Spring Sheep

Sheep season came and went in April and May here, though it will be back again in the fall when the shepherds are moving flocks down into the desert for winter grazing. I try to document the shepherds, their dogs and the sheep every year when they pass through — I think it’s such a beautiful way of life but I also genuinely care for my local ranching community and the surrounding ranching communities and to document their work and lifestyle is an ongoing personal project for me. I thought I had been photographing shepherds for nine years but Robert reminded me that I have actually been photographing shepherds for closer to thirteen or fourteen years! When we lived in Arizona there were Basque ranching outfits that hauled ewes down to lamb and graze on the alfalfa crops that surrounded the USFW satellite station we lived on, on the Colorado River Indian Tribes Reservation in the lower desert of Arizona along the Colorado River. I don’t think I’ll ever grow tired of photographing this subject, it’s so pastoral and peaceful and Idahoan.

My Own Shepherd

7I9A37967I9A38157I9A38197I9A38237I9A38357I9A38597I9A3872
The sun is setting in the canyon now.  Basalt rubble is licked gold in the late light and the green fuzz of spring turns electric in the sweet, dark face of dusk.  We sit on the hood of our truck at the edge of a gravel road and watch as the ewes mutter at the lambs and shuffle hungrily from noxious weed patch to noxious weed patch under the omniscient gazes of five Great Pyrenees.

It is a wonderful, warm night with him by my side.  I feel the desert wind in my hair, gentle for the first time in weeks.  I squint at the sun.

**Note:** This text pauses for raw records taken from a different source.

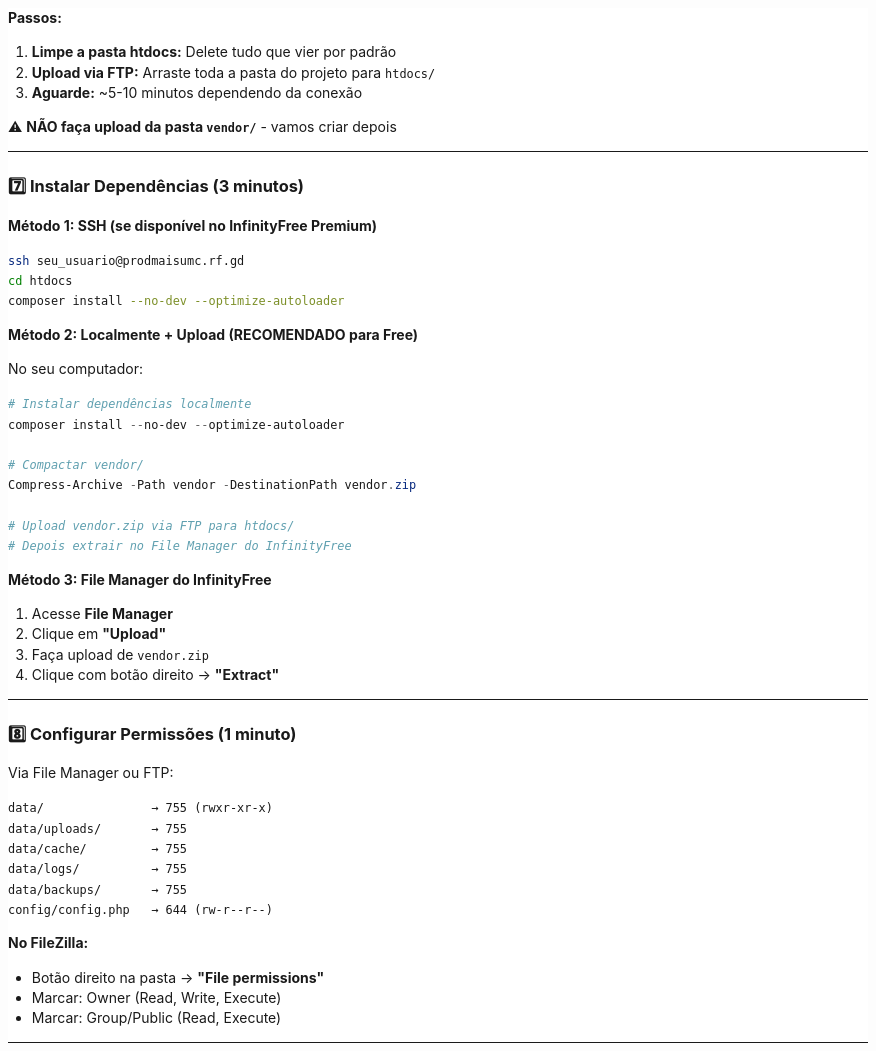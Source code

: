 **Passos:**

1. **Limpe a pasta htdocs:** Delete tudo que vier por padrão
2. **Upload via FTP:** Arraste toda a pasta do projeto para `htdocs/`
3. **Aguarde:** ~5-10 minutos dependendo da conexão

⚠️ **NÃO faça upload da pasta `vendor/`** - vamos criar depois

---

### **7️⃣ Instalar Dependências (3 minutos)**

**Método 1: SSH (se disponível no InfinityFree Premium)**
```bash
ssh seu_usuario@prodmaisumc.rf.gd
cd htdocs
composer install --no-dev --optimize-autoloader
```

**Método 2: Localmente + Upload (RECOMENDADO para Free)**

No seu computador:
```powershell
# Instalar dependências localmente
composer install --no-dev --optimize-autoloader

# Compactar vendor/
Compress-Archive -Path vendor -DestinationPath vendor.zip

# Upload vendor.zip via FTP para htdocs/
# Depois extrair no File Manager do InfinityFree
```

**Método 3: File Manager do InfinityFree**

1. Acesse **File Manager**
2. Clique em **"Upload"**
3. Faça upload de `vendor.zip`
4. Clique com botão direito → **"Extract"**

---

### **8️⃣ Configurar Permissões (1 minuto)**

Via File Manager ou FTP:

```
data/               → 755 (rwxr-xr-x)
data/uploads/       → 755
data/cache/         → 755
data/logs/          → 755
data/backups/       → 755
config/config.php   → 644 (rw-r--r--)
```

**No FileZilla:**
- Botão direito na pasta → **"File permissions"**
- Marcar: Owner (Read, Write, Execute)
- Marcar: Group/Public (Read, Execute)

---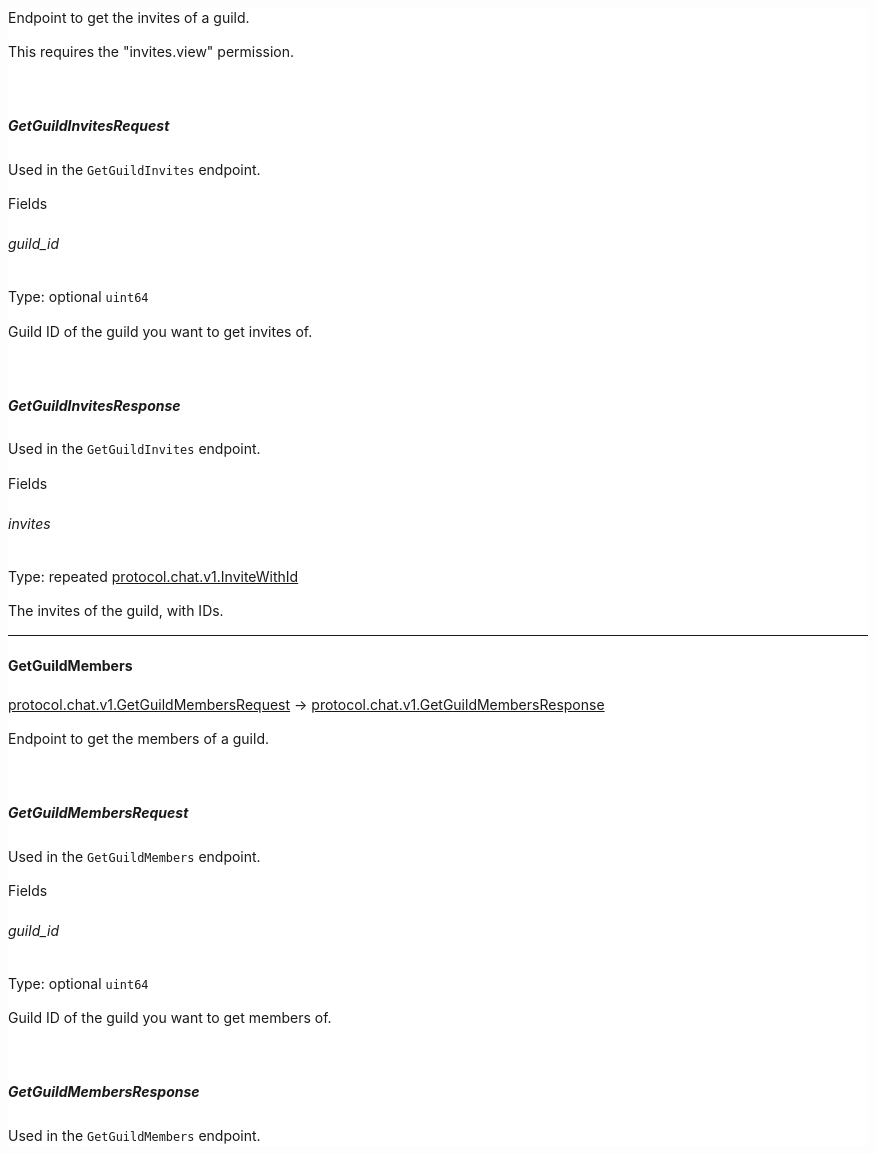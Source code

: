 Endpoint to get the invites of a guild.

This requires the "invites.view" permission.

<br/>

##### <span class="codicon codicon-symbol-structure symbol-structure"></span>GetGuildInvitesRequest
Used in the `GetGuildInvites` endpoint.

<span class="h5" aria-level="5">Fields</span>
###### <span class="codicon codicon-symbol-field symbol-field"></span>guild_id
Type: optional `uint64`

Guild ID of the guild you want to get invites of.


<br/>

##### <span class="codicon codicon-symbol-structure symbol-structure"></span>GetGuildInvitesResponse
Used in the `GetGuildInvites` endpoint.

<span class="h5" aria-level="5">Fields</span>
###### <span class="codicon codicon-symbol-field symbol-field"></span>invites
Type: repeated [protocol.chat.v1.InviteWithId](#invitewithid)

The invites of the guild, with IDs.

------
#### <span class="codicon codicon-symbol-method symbol-method"></span>GetGuildMembers
[protocol.chat.v1.GetGuildMembersRequest](#getguildmembersrequest) -> [protocol.chat.v1.GetGuildMembersResponse](#getguildmembersresponse)

Endpoint to get the members of a guild.

<br/>

##### <span class="codicon codicon-symbol-structure symbol-structure"></span>GetGuildMembersRequest
Used in the `GetGuildMembers` endpoint.

<span class="h5" aria-level="5">Fields</span>
###### <span class="codicon codicon-symbol-field symbol-field"></span>guild_id
Type: optional `uint64`

Guild ID of the guild you want to get members of.


<br/>

##### <span class="codicon codicon-symbol-structure symbol-structure"></span>GetGuildMembersResponse
Used in the `GetGuildMembers` endpoint.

I feel an itchy tickle on my neck and reach up with a suntanned hand to check if it’s a tick.  It’s not.  I lean back again on both of my palms, elbows locked against the small weight of my upper body, and I watch the shepherd on his horse in the distance, working in slow sweeps with the help of his herding dogs, leaving no lamb to fend for itself in this wild, inhospitable country.

All too soon, four hundred sheep have moved across the road and up the face of the mesa towards the sheep wagon for night, to sleep beneath a quilt of stars, lulled into dreams by a jittering mobile of ancient light.  I am not ready for sleep.  I am restless.  I feel the press of time rushing the infinite nature of my soul.  I feel the swing of the planet pulling on my skin and bones.

I need my own shepherd to tell me, “That’s enough for today.  Rest now.  Tomorrow will come and then we shall see what we shall see.